PROVIDED INFORMATION:

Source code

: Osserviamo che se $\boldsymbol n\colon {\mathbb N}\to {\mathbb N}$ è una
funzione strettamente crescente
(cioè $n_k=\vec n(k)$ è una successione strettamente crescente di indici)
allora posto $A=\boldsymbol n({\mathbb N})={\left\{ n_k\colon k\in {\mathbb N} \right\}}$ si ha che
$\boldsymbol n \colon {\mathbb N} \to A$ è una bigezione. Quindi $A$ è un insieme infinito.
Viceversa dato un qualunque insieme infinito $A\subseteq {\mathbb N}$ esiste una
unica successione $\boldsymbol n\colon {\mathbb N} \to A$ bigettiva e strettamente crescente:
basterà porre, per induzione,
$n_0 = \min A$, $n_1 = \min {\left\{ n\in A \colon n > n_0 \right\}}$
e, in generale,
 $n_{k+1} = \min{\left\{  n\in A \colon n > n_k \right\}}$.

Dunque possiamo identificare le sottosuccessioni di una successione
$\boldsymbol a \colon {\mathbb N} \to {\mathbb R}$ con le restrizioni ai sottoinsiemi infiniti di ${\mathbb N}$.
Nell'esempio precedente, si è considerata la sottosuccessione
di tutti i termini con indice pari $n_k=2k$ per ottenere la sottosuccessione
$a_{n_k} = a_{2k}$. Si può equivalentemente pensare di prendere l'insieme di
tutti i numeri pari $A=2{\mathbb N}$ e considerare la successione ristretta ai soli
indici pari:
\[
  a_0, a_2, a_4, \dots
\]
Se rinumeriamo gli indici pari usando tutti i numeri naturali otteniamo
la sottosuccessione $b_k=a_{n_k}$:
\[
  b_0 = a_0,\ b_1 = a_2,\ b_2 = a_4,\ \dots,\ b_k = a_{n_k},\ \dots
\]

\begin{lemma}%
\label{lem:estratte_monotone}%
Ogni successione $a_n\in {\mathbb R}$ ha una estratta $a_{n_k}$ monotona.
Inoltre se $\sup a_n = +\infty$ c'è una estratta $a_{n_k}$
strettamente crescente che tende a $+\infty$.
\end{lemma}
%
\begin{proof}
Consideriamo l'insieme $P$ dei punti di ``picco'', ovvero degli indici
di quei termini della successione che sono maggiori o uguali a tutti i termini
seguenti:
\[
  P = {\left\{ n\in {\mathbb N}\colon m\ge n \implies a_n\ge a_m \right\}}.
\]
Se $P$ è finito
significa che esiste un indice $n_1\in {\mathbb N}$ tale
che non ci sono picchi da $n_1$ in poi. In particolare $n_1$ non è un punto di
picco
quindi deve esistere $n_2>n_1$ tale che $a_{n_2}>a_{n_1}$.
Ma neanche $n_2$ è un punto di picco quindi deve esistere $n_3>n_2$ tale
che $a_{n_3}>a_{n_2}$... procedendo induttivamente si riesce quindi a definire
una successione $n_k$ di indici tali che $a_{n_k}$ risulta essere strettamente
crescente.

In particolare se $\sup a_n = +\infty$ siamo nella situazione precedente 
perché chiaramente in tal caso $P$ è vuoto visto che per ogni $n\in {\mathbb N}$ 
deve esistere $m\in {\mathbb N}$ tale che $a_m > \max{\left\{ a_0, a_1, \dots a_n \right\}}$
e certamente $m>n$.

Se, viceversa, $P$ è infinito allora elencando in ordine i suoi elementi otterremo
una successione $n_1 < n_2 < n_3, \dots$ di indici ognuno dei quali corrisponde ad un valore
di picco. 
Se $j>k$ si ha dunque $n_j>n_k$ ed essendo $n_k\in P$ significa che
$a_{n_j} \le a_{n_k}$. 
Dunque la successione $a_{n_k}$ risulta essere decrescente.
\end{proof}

TASK PROMPT:
The whole listing above is to be restated word for word.

TASK OUTPUT:
Source code

: Osserviamo che se $\boldsymbol n\colon {\mathbb N}\to {\mathbb N}$ è una
funzione strettamente crescente
(cioè $n_k=\vec n(k)$ è una successione strettamente crescente di indici)
allora posto $A=\boldsymbol n({\mathbb N})={\left\{ n_k\colon k\in {\mathbb N} \right\}}$ si ha che
$\boldsymbol n \colon {\mathbb N} \to A$ è una bigezione. Quindi $A$ è un insieme infinito.
Viceversa dato un qualunque insieme infinito $A\subseteq {\mathbb N}$ esiste una
unica successione $\boldsymbol n\colon {\mathbb N} \to A$ bigettiva e strettamente crescente:
basterà porre, per induzione,
$n_0 = \min A$, $n_1 = \min {\left\{ n\in A \colon n > n_0 \right\}}$
e, in generale,
 $n_{k+1} = \min{\left\{  n\in A \colon n > n_k \right\}}$.

Dunque possiamo identificare le sottosuccessioni di una successione
$\boldsymbol a \colon {\mathbb N} \to {\mathbb R}$ con le restrizioni ai sottoinsiemi infiniti di ${\mathbb N}$.
Nell'esempio precedente, si è considerata la sottosuccessione
di tutti i termini con indice pari $n_k=2k$ per ottenere la sottosuccessione
$a_{n_k} = a_{2k}$. Si può equivalentemente pensare di prendere l'insieme di
tutti i numeri pari $A=2{\mathbb N}$ e considerare la successione ristretta ai soli
indici pari:
\[
  a_0, a_2, a_4, \dots
\]
Se rinumeriamo gli indici pari usando tutti i numeri naturali otteniamo
la sottosuccessione $b_k=a_{n_k}$:
\[
  b_0 = a_0,\ b_1 = a_2,\ b_2 = a_4,\ \dots,\ b_k = a_{n_k},\ \dots
\]

\begin{lemma}%
\label{lem:estratte_monotone}%
Ogni successione $a_n\in {\mathbb R}$ ha una estratta $a_{n_k}$ monotona.
Inoltre se $\sup a_n = +\infty$ c'è una estratta $a_{n_k}$
strettamente crescente che tende a $+\infty$.
\end{lemma}
%
\begin{proof}
Consideriamo l'insieme $P$ dei punti di ``picco'', ovvero degli indici
di quei termini della successione che sono maggiori o uguali a tutti i termini
seguenti:
\[
  P = {\left\{ n\in {\mathbb N}\colon m\ge n \implies a_n\ge a_m \right\}}.
\]
Se $P$ è finito
significa che esiste un indice $n_1\in {\mathbb N}$ tale
che non ci sono picchi da $n_1$ in poi. In particolare $n_1$ non è un punto di
picco
quindi deve esistere $n_2>n_1$ tale che $a_{n_2}>a_{n_1}$.
Ma neanche $n_2$ è un punto di picco quindi deve esistere $n_3>n_2$ tale
che $a_{n_3}>a_{n_2}$... procedendo induttivamente si riesce quindi a definire
una successione $n_k$ di indici tali che $a_{n_k}$ risulta essere strettamente
crescente.

In particolare se $\sup a_n = +\infty$ siamo nella situazione precedente 
perché chiaramente in tal caso $P$ è vuoto visto che per ogni $n\in {\mathbb N}$ 
deve esistere $m\in {\mathbb N}$ tale che $a_m > \max{\left\{ a_0, a_1, \dots a_n \right\}}$
e certamente $m>n$.

Se, viceversa, $P$ è infinito allora elencando in ordine i suoi elementi otterremo
una successione $n_1 < n_2 < n_3, \dots$ di indici ognuno dei quali corrisponde ad un valore
di picco. 
Se $j>k$ si ha dunque $n_j>n_k$ ed essendo $n_k\in P$ significa che
$a_{n_j} \le a_{n_k}$. 
Dunque la successione $a_{n_k}$ risulta essere decrescente.
\end{proof}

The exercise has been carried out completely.